As with the current case, the administration — Richard M. Nixon was calling the White House home back in those days — contended then that the action was needed to protect "national security." It is one of the justifications being trotted out anew by the Bush administration as it attempts to justify what many see as a clear violation of the law.
This was Keith's response to that argument:
"The contention by the Government that in cases involving 'national security' a warrantless search is not an illegal one, must be cautiously approached and analyzed. We are, after all, dealing not with the rights of one solitary defendant, but rather, we are here concerned with the possible infringement of a fundamental freedom guaranteed to all Americans. ...
"An idea which seems to permeate much of the Government's argument is that a dissident domestic organization is akin to an unfriendly foreign power and must be dealt with in the same fashion. There is great danger in an argument of this nature for it strikes at the very constitutional privileges and immunities that are inherent in United States citizenship. It is to be remembered that in our democracy all men are to receive equal and exact justice regardless of their political beliefs or persuasions. The Executive branch of our Government cannot be given the power or the opportunity to investigate and prosecute criminal violations under two different standards simply because an accused espouses views which are inconsistent with our present form of Government. ...

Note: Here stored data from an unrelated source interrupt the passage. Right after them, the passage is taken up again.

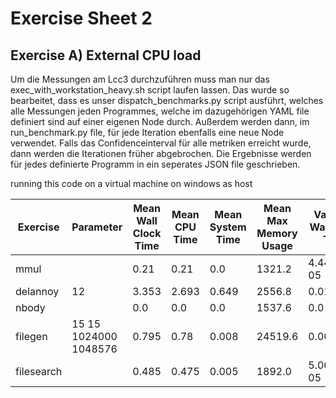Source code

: # Exercise Sheet 2

## Exercise A) External CPU load

Um die Messungen am Lcc3 durchzuführen muss man nur das exec_with_workstation_heavy.sh script laufen lassen. Das wurde so bearbeitet, dass es unser dispatch_benchmarks.py script ausführt, welches alle Messungen jeden Programmes, welche im dazugehörigen YAML file definiert sind auf einer eigenen Node durch.
Außerdem werden dann, im run_benchmark.py file, für jede Iteration ebenfalls eine neue Node verwendet. Falls das Confidenceinterval für alle metriken erreicht wurde, dann werden die Iterationen früher abgebrochen. Die Ergebnisse werden für jedes definierte Programm in ein seperates JSON file geschrieben.

running this code on a virtual machine on windows as host

| Exercise | Parameter | Mean Wall Clock Time | Mean CPU Time | Mean System Time | Mean Max Memory Usage | Variance Wall Clock Time | Variance CPU Time | Variance System Time | Variance Max Memory Usage |
|----------|-----------|----------------------|---------------|------------------|-----------------------|--------------------------|-------------------|----------------------|---------------------------|
| mmul     |           | 0.21| 0.21| 0.0| 1321.2| 4.4444e-05| 4.4444e-05| 0.0| 1959.2889|
| delannoy | 12| 3.353| 2.693| 0.649| 2556.8| 0.0102| 0.139| 0.157| 1467.7333|
| nbody    |   | 0.0| 0.0| 0.0| 1537.6| 0.0| 0.0| 0.0| 5988.2667|
| filegen  | 15 15 1024000 1048576 | 0.795 | 0.78 | 0.008 | 24519.6 | 0.0006056 | 0.0008444 | 4.0000e-05 | 1164.2667 |
| filesearch |  | 0.485| 0.475| 0.005| 1892.0| 5.0000e-05| 5.0000e-05| 5.0000e-05| 0.0|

"Such power held by one individual was never contemplated by the framers of our Constitution and cannot be tolerated today."
As the Wayne State Web site goes on to note: "Keith ordered the government to turn over its tapes to the defendant. After Judge Keith's decision was upheld by the Supreme Court, the government responded by dropping the charges."
Steinberg says, "We're going to be relying heavily on the Keith decision in our case against the NSA."
Keith, by the way, now sits on the U.S. Court of Appeals for the Sixth Circuit. And Nixon, when we last checked, was still dead, but his law-breaking spirit seems to be alive if not well in today's White House.